Ele caminhou até o sofá na sala da
frente, se espreguiçou e adormeceu. Entrei no quarto, tirei a roupa
e pulei na cama com Flo.
– Meu deus – ela disse –, meu Deus,
não acredito nisso. Ele me fez cruzar os céus e o inferno.
– Só espero que ele não ponha fogo no
sofá – eu disse.
– Quer dizer que ele fuma um cigarro e
vai dormir?
– Esqueça – eu disse.
Bem, ele começou a tomar conta de tudo.
Eu tive de dormir no sofá. Tive de escutar os gritos e
gemidos de Flo que vinham lá do quarto todas as noites. Um dia,
enquanto Flo estava no mercado e nós estávamos bebendo uma cerveja
onde normalmente tomávamos café da manhã, tive uma conversa com
ele:
– Escute – eu disse –, não me
importo de ajudar alguém, mas agora perdi minha cama e minha esposa.
Vou ter de pedir para que você vá embora.
– Acho que ainda vou ficar mais um
pouco, meu filho, sua mulher é uma das melhores bucetas que já
provei.
– Escute, cara – eu disse –, talvez
eu precise tomar medidas extremas para retirar você daqui.
– Garoto durão, hein? Bem, escute,
garoto durão, tenho uma pequena novidade para você. Meus poderes
sobrenaturais voltaram. Se tentar foder comigo, vai acabar se
queimando. Fique atento!
Tínhamos um cachorro. Chamava-se Old
Bones; não valia muito, latia à noite e era um razoável cão de
guarda. Bem, ele apontou para o cachorro e o seu dedo fez um som
parecido com o barulho de um espirro, então, depois de um chiado,
uma fina linha de fogo acertou Old Bones em cheio. O cachorro fritou
e sumiu. Simplesmente não estava mais lá. Nenhum osso, nenhum pelo,
nem mesmo o fedor. Só espaço.
– Ok, cara – eu lhe disse. – Você
pode ficar mais alguns dias, mas depois disso você tem que partir.

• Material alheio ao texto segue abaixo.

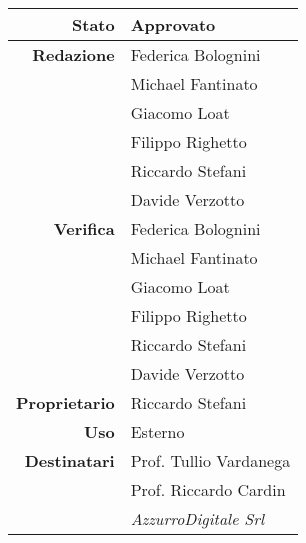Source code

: \thispagestyle{empty} %

\begin{center}
\begin{tabular}{r|l}
    \textbf{Stato} & Approvato \\
    \hline
    \textbf{Redazione} & Federica Bolognini \\
                       & Michael Fantinato \\
                       & Giacomo Loat \\
                       & Filippo Righetto \\
                       & Riccardo Stefani \\
                       & Davide Verzotto \\
    \hline
    \textbf{Verifica} & Federica Bolognini \\
                      & Michael Fantinato \\
                      & Giacomo Loat \\
                      & Filippo Righetto \\
                      & Riccardo Stefani \\
                      & Davide Verzotto \\
    \hline
    \textbf{Proprietario} & Riccardo Stefani \\
    \hline
    \textbf{Uso} & Esterno \\
    \hline
    \textbf{Destinatari} & Prof. Tullio Vardanega \\
                         & Prof. Riccardo Cardin \\
                         & \emph{AzzurroDigitale Srl} \\
\end{tabular}
\end{center}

– Prepare um bife de filé pra mim –
ele disse –, estou com fome e receio que a minha contagem de
esperma esteja diminuindo.
Levantei e atirei um bife na panela.
– Prepare umas batatas fritas para
acompanhar – ele disse – e uns tomates fatiados. Não preciso de
café. Tenho andado com insônia. Vou só tomar mais algumas cervejas
No instante em que lhe servi a comida,
Flo estava de volta.
– Olá, meu amor – ela disse –,
como está?
– Bem – ele disse –, não tem
ketchup?
Saí, entrei no meu carro e dirigi até a
praia.
Bem, o anunciante tinha outro diabo lá
dentro. Paguei meus 25 centavos e entrei. Esse demônio realmente não
era grande coisa. A tinta vermelha que borrifaram nele o estava
matando, e ele estava bebendo para não enlouquecer. Era um sujeito
grande, mas não tinha nenhuma qualidade. Eu era um dos poucos
clientes ali dentro. Havia mais moscas do que gente.

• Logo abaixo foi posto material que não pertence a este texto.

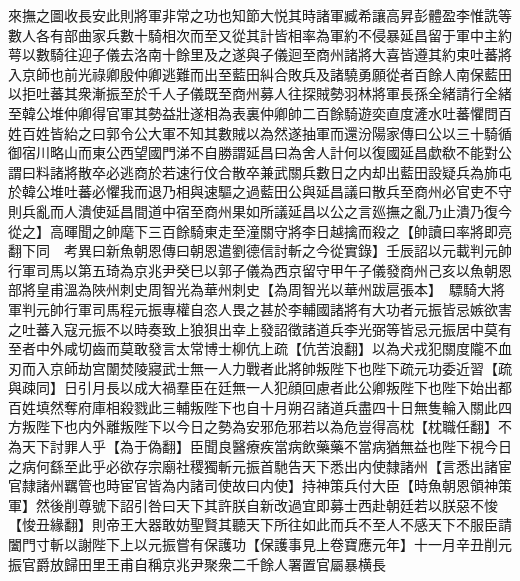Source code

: 來撫之圖收長安此則將軍非常之功也知節大悦其時諸軍臧希讓高昇彭體盈李惟詵等數人各有部曲家兵數十騎相次而至又從其計皆相率為軍約不侵暴延昌留于軍中主約萼以數騎往迎子儀去洛南十餘里及之遂與子儀迴至商州諸將大喜皆遵其約束吐蕃將入京師也前光祿卿殷仲卿逃難而出至藍田糾合敗兵及諸驍勇願從者百餘人南保藍田以拒吐蕃其衆漸振至於千人子儀既至商州募人往探賊勢羽林將軍長孫全緒請行全緒至韓公堆仲卿得官軍其勢益壯遂相為表裏仲卿帥二百餘騎遊奕直度滻水吐蕃懼問百姓百姓皆紿之曰郭令公大軍不知其數賊以為然遂抽軍而還汾陽家傳曰公以三十騎循御宿川略山而東公西望國門涕不自勝謂延昌曰為舍人計何以復國延昌歔欷不能對公謂曰料諸將散卒必逃商於若速行伩合散卒兼武關兵數日之内却出藍田設疑兵為斾屯於韓公堆吐蕃必懼我而退乃相與速驅之過藍田公與延昌議曰散兵至商州必官吏不守則兵亂而人潰使延昌間道中宿至商州果如所議延昌以公之言廵撫之亂乃止潰乃復今從之】高暉聞之帥麾下三百餘騎東走至潼關守將李日越擒而殺之【帥讀曰率將即亮翻下同　考異曰新魚朝恩傳曰朝恩遣劉德信討斬之今從實錄】壬辰詔以元載判元帥行軍司馬以第五琦為京兆尹癸巳以郭子儀為西京留守甲午子儀發商州己亥以魚朝恩部將皇甫溫為陜州刺史周智光為華州刺史【為周智光以華州跋扈張本】　驃騎大將軍判元帥行軍司馬程元振專權自恣人畏之甚於李輔國諸將有大功者元振皆忌嫉欲害之吐蕃入寇元振不以時奏致上狼狽出幸上發詔徵諸道兵李光弼等皆忌元振居中莫有至者中外咸切齒而莫敢發言太常博士柳伉上疏【伉苦浪翻】以為犬戎犯關度隴不血刃而入京師劫宫闈焚陵寢武士無一人力戰者此將帥叛陛下也陛下疏元功委近習【疏與疎同】日引月長以成大禍羣臣在廷無一人犯顔回慮者此公卿叛陛下也陛下始出都百姓填然奪府庫相殺戮此三輔叛陛下也自十月朔召諸道兵盡四十日無隻輪入關此四方叛陛下也内外離叛陛下以今日之勢為安邪危邪若以為危豈得高枕【枕職任翻】不為天下討罪人乎【為于偽翻】臣聞良醫療疾當病飲藥藥不當病猶無益也陛下視今日之病何繇至此乎必欲存宗廟社稷獨斬元振首馳告天下悉出内使隸諸州【言悉出諸宦官隸諸州羈管也時宦官皆為内諸司使故曰内使】持神策兵付大臣【時魚朝恩領神策軍】然後削尊號下詔引咎曰天下其許朕自新改過宜即募士西赴朝廷若以朕惡不悛【悛丑緣翻】則帝王大器敢妨聖賢其聽天下所往如此而兵不至人不感天下不服臣請闔門寸斬以謝陛下上以元振嘗有保護功【保護事見上卷寶應元年】十一月辛丑削元振官爵放歸田里王甫自稱京兆尹聚衆二千餘人署置官屬暴横長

O anunciante veio até mim.
– Tenho passado fome desde que você
roubou o demônio de verdade de mim. Imagino que você agora está
comandando o seu próprio show?
– Escute – eu disse –, faço
qualquer coisa para devolvê-lo a você. Estava apenas tentando ser
um bom sujeito.
– Sabe o que acontece com os bons
sujeitos neste mundo, não sabe?
– Sim, acabam na esquina da sétima com
a Broadway vendendo revistas das Testemunhas de Jeová.

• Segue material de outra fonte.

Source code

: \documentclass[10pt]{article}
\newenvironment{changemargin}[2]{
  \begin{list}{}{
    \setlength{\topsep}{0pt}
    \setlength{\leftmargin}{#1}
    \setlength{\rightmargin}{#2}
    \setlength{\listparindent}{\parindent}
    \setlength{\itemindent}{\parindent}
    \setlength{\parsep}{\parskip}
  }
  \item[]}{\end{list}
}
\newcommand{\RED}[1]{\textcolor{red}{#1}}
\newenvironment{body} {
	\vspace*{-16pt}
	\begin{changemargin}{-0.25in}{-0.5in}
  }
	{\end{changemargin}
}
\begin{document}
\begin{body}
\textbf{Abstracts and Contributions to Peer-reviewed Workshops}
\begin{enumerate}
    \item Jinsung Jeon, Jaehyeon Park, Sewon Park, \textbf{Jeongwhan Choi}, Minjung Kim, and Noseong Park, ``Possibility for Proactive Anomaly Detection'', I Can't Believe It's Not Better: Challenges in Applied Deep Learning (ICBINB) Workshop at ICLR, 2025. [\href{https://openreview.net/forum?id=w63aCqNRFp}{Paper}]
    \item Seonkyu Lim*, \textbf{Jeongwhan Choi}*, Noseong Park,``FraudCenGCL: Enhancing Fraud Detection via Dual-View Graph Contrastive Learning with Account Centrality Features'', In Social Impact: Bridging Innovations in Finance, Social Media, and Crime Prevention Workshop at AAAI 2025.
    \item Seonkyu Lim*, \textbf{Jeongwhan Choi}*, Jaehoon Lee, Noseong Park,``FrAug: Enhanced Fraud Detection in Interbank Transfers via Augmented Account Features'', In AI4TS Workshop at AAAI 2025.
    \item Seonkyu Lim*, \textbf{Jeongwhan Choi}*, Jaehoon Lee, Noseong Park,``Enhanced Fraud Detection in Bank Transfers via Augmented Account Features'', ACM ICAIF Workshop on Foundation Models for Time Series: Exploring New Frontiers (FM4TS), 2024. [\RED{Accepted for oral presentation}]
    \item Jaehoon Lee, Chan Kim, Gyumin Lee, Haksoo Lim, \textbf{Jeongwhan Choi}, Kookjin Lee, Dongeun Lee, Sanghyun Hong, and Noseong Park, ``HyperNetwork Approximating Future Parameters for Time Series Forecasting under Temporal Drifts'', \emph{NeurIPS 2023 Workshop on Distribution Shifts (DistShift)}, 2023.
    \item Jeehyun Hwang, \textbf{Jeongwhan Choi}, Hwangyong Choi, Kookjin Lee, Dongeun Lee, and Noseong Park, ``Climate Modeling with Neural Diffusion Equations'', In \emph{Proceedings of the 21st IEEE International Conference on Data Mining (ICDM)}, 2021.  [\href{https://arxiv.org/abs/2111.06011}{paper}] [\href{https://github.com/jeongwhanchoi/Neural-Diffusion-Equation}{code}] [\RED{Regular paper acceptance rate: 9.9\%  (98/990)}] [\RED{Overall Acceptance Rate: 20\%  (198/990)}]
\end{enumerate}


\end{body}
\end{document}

– Meu nome é Ernie Jamestown – ele
disse –, me fale o que está acontecendo. Tenho uma sala nos
fundos.
Caminhei até a sala com Ernie. Sua
esposa estava sentada à mesa, bebendo uísque. Ela levantou os
olhos.
– Escute, Ernie, se esse cretino for
nosso novo diabo, esqueça. Muito melhor encenarmos um suicídio
triplo.
– Calma – disse Ernie – e passe a
garrafa.
Contei a Ernie tudo o que tinha
acontecido. Ele escutou cuidadosamente e depois disse:
– Posso resolver esse problema para
você. Ele tem duas fraquezas... álcool e mulher. E tem mais uma
coisa. Não sei por que isso acontece, mas quando ele está
confinado, como estava na prisão, na cela dos bêbados, ou naquela
jaula ali fora, ele perde seus poderes sobrenaturais. Tudo bem, vamos
começar a partir daí.
Ernie foi até o armário e trouxe, de
arrasto, muitas correntes e cadeados. Então foi até o telefone e
ligou para Edna Hemlock. Edna Hemlock tinha de nos encontrar em vinte
minutos na esquina do Bar do Woody. Ernie e eu entramos no meu carro,
paramos para comprar duas garrafas na loja de bebidas, encontramos
Edna e fomos até a minha casa.
Eles ainda estavam na cozinha. Estavam se
agarrando feito loucos. Mas assim que viu Edna, o demônio esqueceu
da minha mulher. Livrou-se dela como quem se desfaz de um par de
calcinhas manchadas. Edna era uma mulher completa. Quando a fizeram,
não esqueceram de nenhum detalhe.
– Por que vocês não bebem para se
conhecerem melhor? – disse Ernie.
Ernie serviu dois grandes copos de uísque
diante de cada um deles.
O demônio olhou para Ernie.
– Ei, seu filho da puta, você é o
sujeito que me colocou naquela jaula, não é mesmo?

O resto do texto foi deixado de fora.